Junte-se a essa tragédia social a covardia e a incapacidade técnica da maior parte dos políticos tradicionais e dos acidentais. Alguém já parou para perceber os isolamentos de araque feitos por gestores aqui na Paraíba? E o que dizer do silêncio constrangedor da grande maioria dos deputados federais e senadores sobre a Covid? O que eles calam? Omitem-se para não desagradar o Presidente descontrolado, que, mesmo assim, pode atrapalhar seus interesses fisiológicos por cargos e recursos públicos ?
Na verdade, uma pandemia não pode ser enfrentada por governantes que pensam primeiro no voto e depois em vidas. Agem covardemente, se escondendo de suas responsabilidades, com medo de desagradar amigos influentes ou quem possa formar opinião em épocas em que a razão nem sempre prevalece. Governantes que produzem decretos de isolamento em forma de papel, mas que não têm o menor compromisso de cumprir, liderar, comandar. Governantes despreparados que pensam que pandemia se vence com um leito a mais num hospital ao invés de agir, fortemente, na Atenção Primária à Saúde, buscando reduzir o nível de transmissão e aumentando os cuidados com as pessoas nas suas comunidades.
Enfim, é muito triste constatar como estamos carentes na política, na administração pública.
Naquele momento, em que eu parecia um privilegiado em função da idade ao receber uma suada primeira dose, não consegui me sentir feliz. Lembrei de que, em qualquer governo anterior, qualquer um, seja dos generais, de Sarney, Collor, Itamar, FHC, e principalmente de Lula e Dilma, em nenhum deles, o Brasil estaria passando por essa situação de não termos vacina para imunização em massa e urgente, como a situação exige. Este governo incapaz e anacrônico nos tornou párias da civilização. Esse presidente desqualificado conseguiu deixar o Brasil à sua imagem e semelhança. Esse grave acidente de percurso da história civilizacional brasileira ainda vai produzir muitas marcas dolorosas em nosso povo e em nossa existência como Nação.

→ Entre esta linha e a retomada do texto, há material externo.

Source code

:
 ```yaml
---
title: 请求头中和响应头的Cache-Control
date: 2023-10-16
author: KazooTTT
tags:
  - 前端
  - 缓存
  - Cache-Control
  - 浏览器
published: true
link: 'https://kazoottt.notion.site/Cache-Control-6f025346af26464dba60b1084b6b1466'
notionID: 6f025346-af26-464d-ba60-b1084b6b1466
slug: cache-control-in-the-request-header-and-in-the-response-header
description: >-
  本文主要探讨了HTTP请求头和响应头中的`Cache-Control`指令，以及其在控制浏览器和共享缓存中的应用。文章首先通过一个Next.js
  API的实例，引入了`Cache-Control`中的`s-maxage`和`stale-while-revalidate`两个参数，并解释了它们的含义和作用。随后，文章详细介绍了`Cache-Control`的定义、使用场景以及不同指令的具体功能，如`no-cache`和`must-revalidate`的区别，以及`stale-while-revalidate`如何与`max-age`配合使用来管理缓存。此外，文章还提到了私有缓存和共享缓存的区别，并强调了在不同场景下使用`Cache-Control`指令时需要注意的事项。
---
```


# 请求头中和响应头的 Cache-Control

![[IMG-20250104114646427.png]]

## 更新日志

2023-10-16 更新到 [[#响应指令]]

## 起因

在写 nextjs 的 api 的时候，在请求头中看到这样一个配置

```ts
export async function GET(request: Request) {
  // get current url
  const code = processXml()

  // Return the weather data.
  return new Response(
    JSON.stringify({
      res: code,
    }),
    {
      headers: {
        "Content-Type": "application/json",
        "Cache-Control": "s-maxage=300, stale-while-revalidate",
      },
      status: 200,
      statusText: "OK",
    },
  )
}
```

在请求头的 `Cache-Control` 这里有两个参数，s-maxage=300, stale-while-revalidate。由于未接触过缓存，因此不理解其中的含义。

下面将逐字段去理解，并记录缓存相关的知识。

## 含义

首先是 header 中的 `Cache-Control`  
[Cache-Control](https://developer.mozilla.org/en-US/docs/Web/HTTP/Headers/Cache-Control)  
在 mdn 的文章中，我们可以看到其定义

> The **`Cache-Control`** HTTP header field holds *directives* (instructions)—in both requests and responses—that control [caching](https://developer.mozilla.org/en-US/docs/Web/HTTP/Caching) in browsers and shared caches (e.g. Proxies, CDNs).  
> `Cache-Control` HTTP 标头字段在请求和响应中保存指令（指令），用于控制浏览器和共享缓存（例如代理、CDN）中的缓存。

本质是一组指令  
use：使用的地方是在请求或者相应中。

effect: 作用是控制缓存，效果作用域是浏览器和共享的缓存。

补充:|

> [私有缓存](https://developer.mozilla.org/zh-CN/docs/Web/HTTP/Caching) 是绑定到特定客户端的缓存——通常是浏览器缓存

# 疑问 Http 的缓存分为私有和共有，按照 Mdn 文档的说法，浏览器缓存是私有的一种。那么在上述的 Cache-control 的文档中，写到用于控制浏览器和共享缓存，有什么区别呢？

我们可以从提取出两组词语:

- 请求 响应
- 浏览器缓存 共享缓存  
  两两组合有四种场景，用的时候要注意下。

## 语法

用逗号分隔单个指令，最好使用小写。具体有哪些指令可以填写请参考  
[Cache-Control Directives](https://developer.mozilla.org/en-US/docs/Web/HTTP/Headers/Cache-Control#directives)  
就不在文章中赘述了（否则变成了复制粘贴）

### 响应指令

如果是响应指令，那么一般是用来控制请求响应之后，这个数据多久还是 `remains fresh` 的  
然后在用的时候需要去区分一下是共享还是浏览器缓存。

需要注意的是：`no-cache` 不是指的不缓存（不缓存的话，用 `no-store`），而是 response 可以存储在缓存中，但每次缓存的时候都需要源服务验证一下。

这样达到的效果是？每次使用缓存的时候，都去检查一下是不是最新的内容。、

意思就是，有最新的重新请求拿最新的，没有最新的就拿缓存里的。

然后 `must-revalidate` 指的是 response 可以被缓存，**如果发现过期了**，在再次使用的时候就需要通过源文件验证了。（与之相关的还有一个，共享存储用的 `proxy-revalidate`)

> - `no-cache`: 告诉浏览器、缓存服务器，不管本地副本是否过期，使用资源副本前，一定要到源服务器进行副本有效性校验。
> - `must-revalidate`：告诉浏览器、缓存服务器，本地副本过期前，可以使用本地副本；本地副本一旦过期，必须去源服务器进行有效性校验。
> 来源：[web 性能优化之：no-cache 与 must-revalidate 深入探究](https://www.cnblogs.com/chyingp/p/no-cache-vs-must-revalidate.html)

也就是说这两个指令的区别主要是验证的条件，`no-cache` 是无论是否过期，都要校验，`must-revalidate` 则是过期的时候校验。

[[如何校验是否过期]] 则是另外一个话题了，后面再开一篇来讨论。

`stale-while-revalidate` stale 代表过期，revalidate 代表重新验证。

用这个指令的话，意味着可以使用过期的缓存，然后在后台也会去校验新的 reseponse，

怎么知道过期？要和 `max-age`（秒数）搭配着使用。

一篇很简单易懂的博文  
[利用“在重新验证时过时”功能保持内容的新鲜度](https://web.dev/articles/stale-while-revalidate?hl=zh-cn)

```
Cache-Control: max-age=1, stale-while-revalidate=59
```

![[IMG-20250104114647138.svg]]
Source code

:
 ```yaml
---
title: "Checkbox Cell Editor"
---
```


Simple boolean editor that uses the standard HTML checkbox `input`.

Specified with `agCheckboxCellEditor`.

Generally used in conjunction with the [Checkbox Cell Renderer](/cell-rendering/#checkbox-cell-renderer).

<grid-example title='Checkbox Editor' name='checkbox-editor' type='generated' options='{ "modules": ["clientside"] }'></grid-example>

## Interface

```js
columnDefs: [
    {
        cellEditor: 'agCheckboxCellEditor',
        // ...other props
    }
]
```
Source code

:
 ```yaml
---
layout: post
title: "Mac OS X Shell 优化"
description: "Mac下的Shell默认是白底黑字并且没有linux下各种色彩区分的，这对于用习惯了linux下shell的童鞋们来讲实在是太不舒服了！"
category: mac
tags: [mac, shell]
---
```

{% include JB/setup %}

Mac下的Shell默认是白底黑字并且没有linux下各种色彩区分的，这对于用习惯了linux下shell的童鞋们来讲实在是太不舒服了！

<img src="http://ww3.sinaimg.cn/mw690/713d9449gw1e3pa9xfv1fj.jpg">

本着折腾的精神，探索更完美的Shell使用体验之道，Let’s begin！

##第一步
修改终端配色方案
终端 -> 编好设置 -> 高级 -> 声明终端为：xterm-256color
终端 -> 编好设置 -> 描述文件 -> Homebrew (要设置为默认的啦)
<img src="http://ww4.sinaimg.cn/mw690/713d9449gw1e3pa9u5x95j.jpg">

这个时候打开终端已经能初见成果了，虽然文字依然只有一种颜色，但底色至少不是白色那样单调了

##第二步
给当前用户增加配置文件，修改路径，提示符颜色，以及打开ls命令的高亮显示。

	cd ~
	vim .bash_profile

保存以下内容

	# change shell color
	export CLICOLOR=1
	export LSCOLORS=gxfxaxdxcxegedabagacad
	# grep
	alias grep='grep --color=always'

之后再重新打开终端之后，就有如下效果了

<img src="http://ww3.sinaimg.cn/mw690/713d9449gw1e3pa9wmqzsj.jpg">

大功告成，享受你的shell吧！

Além de dizer essas verdades que talvez incomodem uma parcela da nossa gente, agora, felizmente, cada vez menor; nunca me esquecerei de que, ao ver a gentil enfermeira mostrar a seringa vazia, após injetar em meu braço a vacina desenvolvida na China e produzida no Instituto Butantã, me veio à consciência uma mesma certeza, só que agora bem definitiva: Basta de Bolsonaro e de outros que pensam como ele, mas se escondem atrás de sua covardia, de sua mediocridade, de seu cinismo.
A tarefa de devolver o Brasil aos caminhos de civilidade, respeito à vida e compromisso com o futuro para toda uma Nação é para já, é para agora e sempre. O povo brasileiro não merece tudo isso que está acontecendo. E não me refiro ao vírus, mas ao genocídio, à brutalidade, à ignorância, às maldades e violências políticas, institucionais, econômicas, civilizatórias.